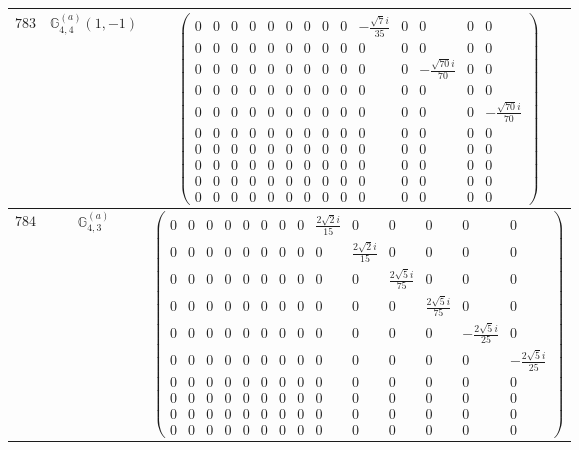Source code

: \documentclass[fleqn,8pt,landscape]{jsarticle}
\begin{document}
\begin{center}
\begin{longtable}{ccc}
$ 783 $ & $ \mathbb{G}_{4,4}^{(a)}(1,-1) $ & $ \begin{pmatrix} 0 & 0 & 0 & 0 & 0 & 0 & 0 & 0 & 0 & - \frac{\sqrt{7} i}{35} & 0 & 0 & 0 & 0 \\ 0 & 0 & 0 & 0 & 0 & 0 & 0 & 0 & 0 & 0 & 0 & 0 & 0 & 0 \\ 0 & 0 & 0 & 0 & 0 & 0 & 0 & 0 & 0 & 0 & 0 & - \frac{\sqrt{70} i}{70} & 0 & 0 \\ 0 & 0 & 0 & 0 & 0 & 0 & 0 & 0 & 0 & 0 & 0 & 0 & 0 & 0 \\ 0 & 0 & 0 & 0 & 0 & 0 & 0 & 0 & 0 & 0 & 0 & 0 & 0 & - \frac{\sqrt{70} i}{70} \\ 0 & 0 & 0 & 0 & 0 & 0 & 0 & 0 & 0 & 0 & 0 & 0 & 0 & 0 \\ 0 & 0 & 0 & 0 & 0 & 0 & 0 & 0 & 0 & 0 & 0 & 0 & 0 & 0 \\ 0 & 0 & 0 & 0 & 0 & 0 & 0 & 0 & 0 & 0 & 0 & 0 & 0 & 0 \\ 0 & 0 & 0 & 0 & 0 & 0 & 0 & 0 & 0 & 0 & 0 & 0 & 0 & 0 \\ 0 & 0 & 0 & 0 & 0 & 0 & 0 & 0 & 0 & 0 & 0 & 0 & 0 & 0 \end{pmatrix} $ \\ \hline
$ 784 $ & $ \mathbb{G}_{4,3}^{(a)} $ & $ \begin{pmatrix} 0 & 0 & 0 & 0 & 0 & 0 & 0 & 0 & \frac{2 \sqrt{2} i}{15} & 0 & 0 & 0 & 0 & 0 \\ 0 & 0 & 0 & 0 & 0 & 0 & 0 & 0 & 0 & \frac{2 \sqrt{2} i}{15} & 0 & 0 & 0 & 0 \\ 0 & 0 & 0 & 0 & 0 & 0 & 0 & 0 & 0 & 0 & \frac{2 \sqrt{5} i}{75} & 0 & 0 & 0 \\ 0 & 0 & 0 & 0 & 0 & 0 & 0 & 0 & 0 & 0 & 0 & \frac{2 \sqrt{5} i}{75} & 0 & 0 \\ 0 & 0 & 0 & 0 & 0 & 0 & 0 & 0 & 0 & 0 & 0 & 0 & - \frac{2 \sqrt{5} i}{25} & 0 \\ 0 & 0 & 0 & 0 & 0 & 0 & 0 & 0 & 0 & 0 & 0 & 0 & 0 & - \frac{2 \sqrt{5} i}{25} \\ 0 & 0 & 0 & 0 & 0 & 0 & 0 & 0 & 0 & 0 & 0 & 0 & 0 & 0 \\ 0 & 0 & 0 & 0 & 0 & 0 & 0 & 0 & 0 & 0 & 0 & 0 & 0 & 0 \\ 0 & 0 & 0 & 0 & 0 & 0 & 0 & 0 & 0 & 0 & 0 & 0 & 0 & 0 \\ 0 & 0 & 0 & 0 & 0 & 0 & 0 & 0 & 0 & 0 & 0 & 0 & 0 & 0 \end{pmatrix} $ \\ \hline

\end{longtable}
\end{center}
\end{document}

•••

▶ [Task prompt]:
With the pictures removed, repeat the listing above exactly as it stands.

▶ [Answer box]:
Source code

: \documentclass[fleqn,8pt,landscape]{jsarticle}
\begin{document}
\begin{center}
\begin{longtable}{ccc}
$ 783 $ & $ \mathbb{G}_{4,4}^{(a)}(1,-1) $ & $ \begin{pmatrix} 0 & 0 & 0 & 0 & 0 & 0 & 0 & 0 & 0 & - \frac{\sqrt{7} i}{35} & 0 & 0 & 0 & 0 \\ 0 & 0 & 0 & 0 & 0 & 0 & 0 & 0 & 0 & 0 & 0 & 0 & 0 & 0 \\ 0 & 0 & 0 & 0 & 0 & 0 & 0 & 0 & 0 & 0 & 0 & - \frac{\sqrt{70} i}{70} & 0 & 0 \\ 0 & 0 & 0 & 0 & 0 & 0 & 0 & 0 & 0 & 0 & 0 & 0 & 0 & 0 \\ 0 & 0 & 0 & 0 & 0 & 0 & 0 & 0 & 0 & 0 & 0 & 0 & 0 & - \frac{\sqrt{70} i}{70} \\ 0 & 0 & 0 & 0 & 0 & 0 & 0 & 0 & 0 & 0 & 0 & 0 & 0 & 0 \\ 0 & 0 & 0 & 0 & 0 & 0 & 0 & 0 & 0 & 0 & 0 & 0 & 0 & 0 \\ 0 & 0 & 0 & 0 & 0 & 0 & 0 & 0 & 0 & 0 & 0 & 0 & 0 & 0 \\ 0 & 0 & 0 & 0 & 0 & 0 & 0 & 0 & 0 & 0 & 0 & 0 & 0 & 0 \\ 0 & 0 & 0 & 0 & 0 & 0 & 0 & 0 & 0 & 0 & 0 & 0 & 0 & 0 \end{pmatrix} $ \\ \hline
$ 784 $ & $ \mathbb{G}_{4,3}^{(a)} $ & $ \begin{pmatrix} 0 & 0 & 0 & 0 & 0 & 0 & 0 & 0 & \frac{2 \sqrt{2} i}{15} & 0 & 0 & 0 & 0 & 0 \\ 0 & 0 & 0 & 0 & 0 & 0 & 0 & 0 & 0 & \frac{2 \sqrt{2} i}{15} & 0 & 0 & 0 & 0 \\ 0 & 0 & 0 & 0 & 0 & 0 & 0 & 0 & 0 & 0 & \frac{2 \sqrt{5} i}{75} & 0 & 0 & 0 \\ 0 & 0 & 0 & 0 & 0 & 0 & 0 & 0 & 0 & 0 & 0 & \frac{2 \sqrt{5} i}{75} & 0 & 0 \\ 0 & 0 & 0 & 0 & 0 & 0 & 0 & 0 & 0 & 0 & 0 & 0 & - \frac{2 \sqrt{5} i}{25} & 0 \\ 0 & 0 & 0 & 0 & 0 & 0 & 0 & 0 & 0 & 0 & 0 & 0 & 0 & - \frac{2 \sqrt{5} i}{25} \\ 0 & 0 & 0 & 0 & 0 & 0 & 0 & 0 & 0 & 0 & 0 & 0 & 0 & 0 \\ 0 & 0 & 0 & 0 & 0 & 0 & 0 & 0 & 0 & 0 & 0 & 0 & 0 & 0 \\ 0 & 0 & 0 & 0 & 0 & 0 & 0 & 0 & 0 & 0 & 0 & 0 & 0 & 0 \\ 0 & 0 & 0 & 0 & 0 & 0 & 0 & 0 & 0 & 0 & 0 & 0 & 0 & 0 \end{pmatrix} $ \\ \hline

\end{longtable}
\end{center}
\end{document}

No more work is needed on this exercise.